Canadian residency has been granted to rich investors despite fake documents and dubious assets




Canadian residency has been granted to rich investors despite fake documents and dubious assets
Canadian residency has been granted to rich investors despite fake documents and dubious assets

A few rich foreigners seeking Canadian residency under a special Quebec program for wealthy investors couldn’t point to the province on a map, while others submitted fake documents or disguised their assets, yet many of them were still accepted for immigration, former civil servants say.

The officials, charged with administering the Quebec Immigrant Investor Program (QIIP), say they were sometimes pressured into ignoring signs that applicants’ fortunes were founded on corruption or other ill-gotten gains.

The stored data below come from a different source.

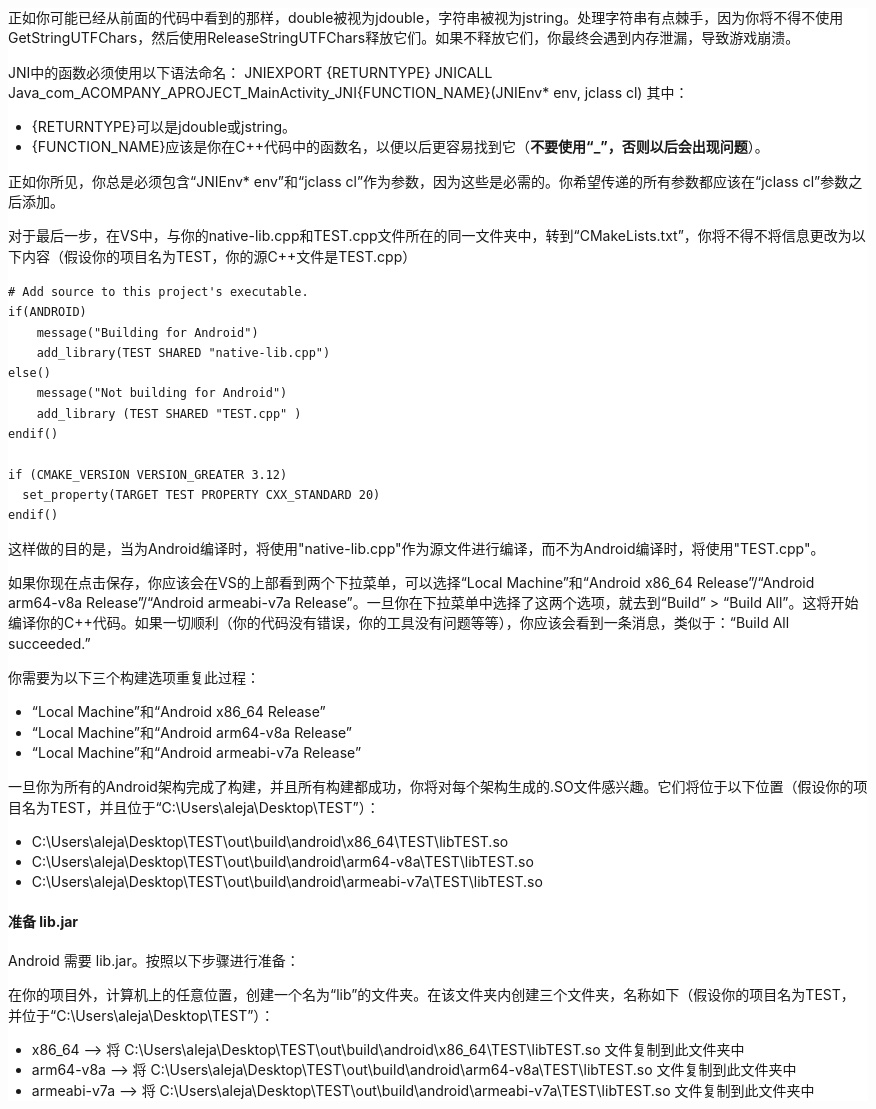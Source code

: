 正如你可能已经从前面的代码中看到的那样，double被视为jdouble，字符串被视为jstring。处理字符串有点棘手，因为你将不得不使用GetStringUTFChars，然后使用ReleaseStringUTFChars释放它们。如果不释放它们，你最终会遇到内存泄漏，导致游戏崩溃。

JNI中的函数必须使用以下语法命名：
JNIEXPORT {RETURNTYPE} JNICALL Java_com_ACOMPANY_APROJECT_MainActivity_JNI{FUNCTION_NAME}(JNIEnv* env, jclass cl)
其中：

- {RETURNTYPE}可以是jdouble或jstring。
- {FUNCTION_NAME}应该是你在C++代码中的函数名，以便以后更容易找到它（**不要使用“_”，否则以后会出现问题**）。

正如你所见，你总是必须包含“JNIEnv* env”和“jclass cl”作为参数，因为这些是必需的。你希望传递的所有参数都应该在“jclass cl”参数之后添加。

对于最后一步，在VS中，与你的native-lib.cpp和TEST.cpp文件所在的同一文件夹中，转到“CMakeLists.txt”，你将不得不将信息更改为以下内容（假设你的项目名为TEST，你的源C++文件是TEST.cpp）

```
# Add source to this project's executable.
if(ANDROID)
    message("Building for Android")
    add_library(TEST SHARED "native-lib.cpp")
else()
    message("Not building for Android")
    add_library (TEST SHARED "TEST.cpp" )
endif()

if (CMAKE_VERSION VERSION_GREATER 3.12)
  set_property(TARGET TEST PROPERTY CXX_STANDARD 20)
endif()
```

这样做的目的是，当为Android编译时，将使用"native-lib.cpp"作为源文件进行编译，而不为Android编译时，将使用"TEST.cpp"。

如果你现在点击保存，你应该会在VS的上部看到两个下拉菜单，可以选择“Local Machine”和“Android x86_64 Release”/“Android arm64-v8a Release”/“Android armeabi-v7a Release”。一旦你在下拉菜单中选择了这两个选项，就去到“Build” > “Build All”。这将开始编译你的C++代码。如果一切顺利（你的代码没有错误，你的工具没有问题等等），你应该会看到一条消息，类似于：“Build All succeeded.”

你需要为以下三个构建选项重复此过程：

- “Local Machine”和“Android x86_64 Release”
- “Local Machine”和“Android arm64-v8a Release”
- “Local Machine”和“Android armeabi-v7a Release”

一旦你为所有的Android架构完成了构建，并且所有构建都成功，你将对每个架构生成的.SO文件感兴趣。它们将位于以下位置（假设你的项目名为TEST，并且位于“C:\Users\aleja\Desktop\TEST”）：

- C:\Users\aleja\Desktop\TEST\out\build\android\x86_64\TEST\libTEST.so
- C:\Users\aleja\Desktop\TEST\out\build\android\arm64-v8a\TEST\libTEST.so
- C:\Users\aleja\Desktop\TEST\out\build\android\armeabi-v7a\TEST\libTEST.so

#### 准备 lib.jar

Android 需要 lib.jar。按照以下步骤进行准备：

在你的项目外，计算机上的任意位置，创建一个名为“lib”的文件夹。在该文件夹内创建三个文件夹，名称如下（假设你的项目名为TEST，并位于“C:\Users\aleja\Desktop\TEST”）：

- x86_64 --> 将 C:\Users\aleja\Desktop\TEST\out\build\android\x86_64\TEST\libTEST.so 文件复制到此文件夹中
- arm64-v8a --> 将 C:\Users\aleja\Desktop\TEST\out\build\android\arm64-v8a\TEST\libTEST.so 文件复制到此文件夹中
- armeabi-v7a --> 将 C:\Users\aleja\Desktop\TEST\out\build\android\armeabi-v7a\TEST\libTEST.so 文件复制到此文件夹中
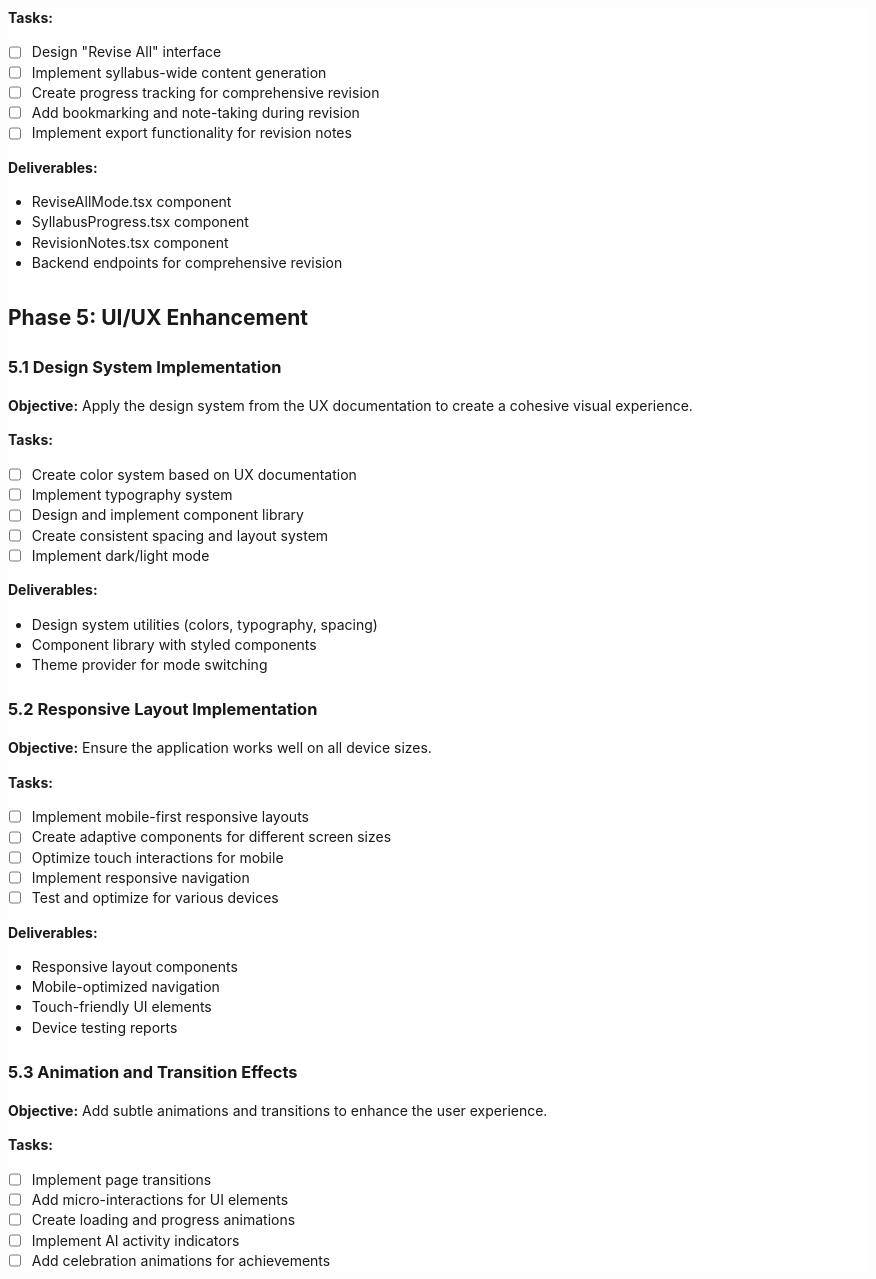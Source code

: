 **Tasks:**
- [ ] Design "Revise All" interface
- [ ] Implement syllabus-wide content generation
- [ ] Create progress tracking for comprehensive revision
- [ ] Add bookmarking and note-taking during revision
- [ ] Implement export functionality for revision notes

**Deliverables:**
- ReviseAllMode.tsx component
- SyllabusProgress.tsx component
- RevisionNotes.tsx component
- Backend endpoints for comprehensive revision

## Phase 5: UI/UX Enhancement

### 5.1 Design System Implementation

**Objective:** Apply the design system from the UX documentation to create a cohesive visual experience.

**Tasks:**
- [ ] Create color system based on UX documentation
- [ ] Implement typography system
- [ ] Design and implement component library
- [ ] Create consistent spacing and layout system
- [ ] Implement dark/light mode

**Deliverables:**
- Design system utilities (colors, typography, spacing)
- Component library with styled components
- Theme provider for mode switching

### 5.2 Responsive Layout Implementation

**Objective:** Ensure the application works well on all device sizes.

**Tasks:**
- [ ] Implement mobile-first responsive layouts
- [ ] Create adaptive components for different screen sizes
- [ ] Optimize touch interactions for mobile
- [ ] Implement responsive navigation
- [ ] Test and optimize for various devices

**Deliverables:**
- Responsive layout components
- Mobile-optimized navigation
- Touch-friendly UI elements
- Device testing reports

### 5.3 Animation and Transition Effects

**Objective:** Add subtle animations and transitions to enhance the user experience.

**Tasks:**
- [ ] Implement page transitions
- [ ] Add micro-interactions for UI elements
- [ ] Create loading and progress animations
- [ ] Implement AI activity indicators
- [ ] Add celebration animations for achievements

“It’s a program that has lots of gaps, that permits people with dubious or even illicit business to launder money through the program and to buy themselves citizenship inexpensively,” said one former immigration officer.

Plenty of current and former civil servants in Quebec spoke to Radio-Canada’s investigative program Enquête on condition of anonymity, revealing what they see as major flaws in an immigration program that has granted permanent residency to tens of thousands of people since it began in 1986.

QIIP applicants must have at least $2 million in assets and agree to loan $1.2 million of that to the Quebec government interest-free for five years. The government invests the money and uses the interest to provide grants to small- and medium-sized businesses.

“We were under a lot of pressure to approve applicants in order to meet annual financial targets,” said one ex-bureaucrat.